3.1 Encoding Is Everything
FDB stores byte strings. There is no concept of integer columns, string columns, or JSON fields at the FDB level. You must encode your data into bytes and decode it back out. The art of building a layer is entirely the art of encoding — turning rich data structures into sequences of (key, value) pairs such that:
- Unambiguous decoding: given a raw key-value pair, you can reconstruct the original data
- Co-location: related data is adjacent in key order, enabling efficient range scans
- Minimal write amplification: updating one piece of data doesn’t force rewrites of unrelated data
- Sort-preserving encoding: values you want to range-query sort correctly under byte comparison
All four properties must hold simultaneously. Let’s examine each.
Property 1: Unambiguous Decoding
Suppose you store two fields, name and city, in a single key:
key: "user:" + name + ":" + city
If name = "Alice:Paris" and city = "London", the key becomes "user:Alice:Paris:London", which looks identical to name = "Alice", city = "Paris:London". Ambiguous. Solution: choose a separator that cannot appear in field values, or escape it.
FDB’s Tuple layer solves this by escaping \x00 inside strings as \x00\xFF, then using bare \x00 as a separator. This makes encoding unambiguous for arbitrary byte strings.
Property 2: Co-location
Imagine storing a user’s profile fields as separate keys:
"user:alice:name" → "Alice"
"user:alice:email" → "alice@example.com"
"user:alice:city" → "Paris"
"user:bob:name" → "Bob"
Reading Alice’s full profile = one GetRange("user:alice:", "user:alice\x01") call. All three keys are adjacent in FDB’s sorted key space. One round-trip, no matter how many fields she has.
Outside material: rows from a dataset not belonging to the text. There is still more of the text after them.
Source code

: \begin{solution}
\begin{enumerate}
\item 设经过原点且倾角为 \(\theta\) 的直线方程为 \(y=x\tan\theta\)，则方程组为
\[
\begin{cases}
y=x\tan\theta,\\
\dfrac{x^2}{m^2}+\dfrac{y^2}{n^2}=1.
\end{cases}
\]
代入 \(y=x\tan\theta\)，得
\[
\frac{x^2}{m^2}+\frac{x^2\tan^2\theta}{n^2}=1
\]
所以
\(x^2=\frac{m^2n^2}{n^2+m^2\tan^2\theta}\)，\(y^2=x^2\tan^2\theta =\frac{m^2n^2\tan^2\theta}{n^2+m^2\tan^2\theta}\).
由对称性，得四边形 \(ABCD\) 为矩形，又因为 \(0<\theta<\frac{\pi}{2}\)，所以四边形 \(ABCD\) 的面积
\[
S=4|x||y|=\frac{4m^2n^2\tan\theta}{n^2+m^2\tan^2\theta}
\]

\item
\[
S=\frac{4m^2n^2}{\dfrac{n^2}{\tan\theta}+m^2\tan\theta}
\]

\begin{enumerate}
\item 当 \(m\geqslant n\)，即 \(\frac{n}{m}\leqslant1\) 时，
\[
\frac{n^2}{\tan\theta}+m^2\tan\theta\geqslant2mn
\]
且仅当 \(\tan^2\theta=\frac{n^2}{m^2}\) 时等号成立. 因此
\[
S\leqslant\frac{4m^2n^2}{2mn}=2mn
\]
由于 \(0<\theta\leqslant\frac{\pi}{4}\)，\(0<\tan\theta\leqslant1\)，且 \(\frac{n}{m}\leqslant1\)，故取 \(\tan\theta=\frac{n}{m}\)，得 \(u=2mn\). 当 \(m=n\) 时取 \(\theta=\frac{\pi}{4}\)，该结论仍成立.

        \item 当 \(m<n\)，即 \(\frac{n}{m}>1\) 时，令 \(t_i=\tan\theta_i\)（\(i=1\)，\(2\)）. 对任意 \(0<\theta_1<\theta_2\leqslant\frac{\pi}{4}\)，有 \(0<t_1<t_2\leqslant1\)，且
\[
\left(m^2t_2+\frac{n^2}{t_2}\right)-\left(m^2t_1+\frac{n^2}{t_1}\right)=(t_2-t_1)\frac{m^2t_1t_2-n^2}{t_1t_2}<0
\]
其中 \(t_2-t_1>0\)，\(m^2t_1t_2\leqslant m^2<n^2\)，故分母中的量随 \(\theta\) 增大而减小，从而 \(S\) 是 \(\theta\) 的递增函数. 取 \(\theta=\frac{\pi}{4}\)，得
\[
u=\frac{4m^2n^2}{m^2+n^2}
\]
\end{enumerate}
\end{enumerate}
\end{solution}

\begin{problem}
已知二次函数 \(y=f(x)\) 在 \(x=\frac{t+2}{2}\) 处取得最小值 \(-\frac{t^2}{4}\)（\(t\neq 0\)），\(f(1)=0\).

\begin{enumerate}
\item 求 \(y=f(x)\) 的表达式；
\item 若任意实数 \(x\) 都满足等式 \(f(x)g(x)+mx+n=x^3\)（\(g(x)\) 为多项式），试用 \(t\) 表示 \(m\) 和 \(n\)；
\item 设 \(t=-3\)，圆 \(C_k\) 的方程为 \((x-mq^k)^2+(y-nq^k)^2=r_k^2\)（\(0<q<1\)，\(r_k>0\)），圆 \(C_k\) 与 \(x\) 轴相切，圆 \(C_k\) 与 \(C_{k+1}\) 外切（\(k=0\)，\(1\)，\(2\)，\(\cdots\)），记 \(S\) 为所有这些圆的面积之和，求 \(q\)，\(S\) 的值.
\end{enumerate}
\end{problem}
Contrast with storing all users in one key: "users" → msgpack([alice, bob, ...]). Reading one user requires reading the entire blob. Updating one user requires reading the entire blob, deserializing, modifying, re-serializing, and writing back. Terrible co-location.
Co-location means: keys for the same logical entity should share a prefix, so they sort together and can be read or deleted in one range operation.
Property 3: Minimal Write Amplification
Consider a user with 50 indexed fields. If a user moves from Paris to Tokyo, only two keys change: the old city index entry (cleared) and the new city index entry (set). The user’s record and all other index entries are untouched.
Designing your encoding so that “update one field” touches only the keys for that field is the goal. If your encoding stores the entire record in one value, every field update touches the entire value — wasteful when records are large.
Property 4: Sort-Preserving Encoding
If you want to range-query age BETWEEN 25 AND 40, the encoded age values must sort in the same order as the numeric values.
String encoding fails for integers:
"9" > "30" (byte comparison: '9' = 0x39 > '3' = 0x33)
→ sorted order: "1", "10", "100", "2", "20", "3", "30", "9" — wrong
Signed big-endian fails across sign boundary:
-1 → 0xFFFFFFFFFFFFFFFF (sorts AFTER all positive numbers)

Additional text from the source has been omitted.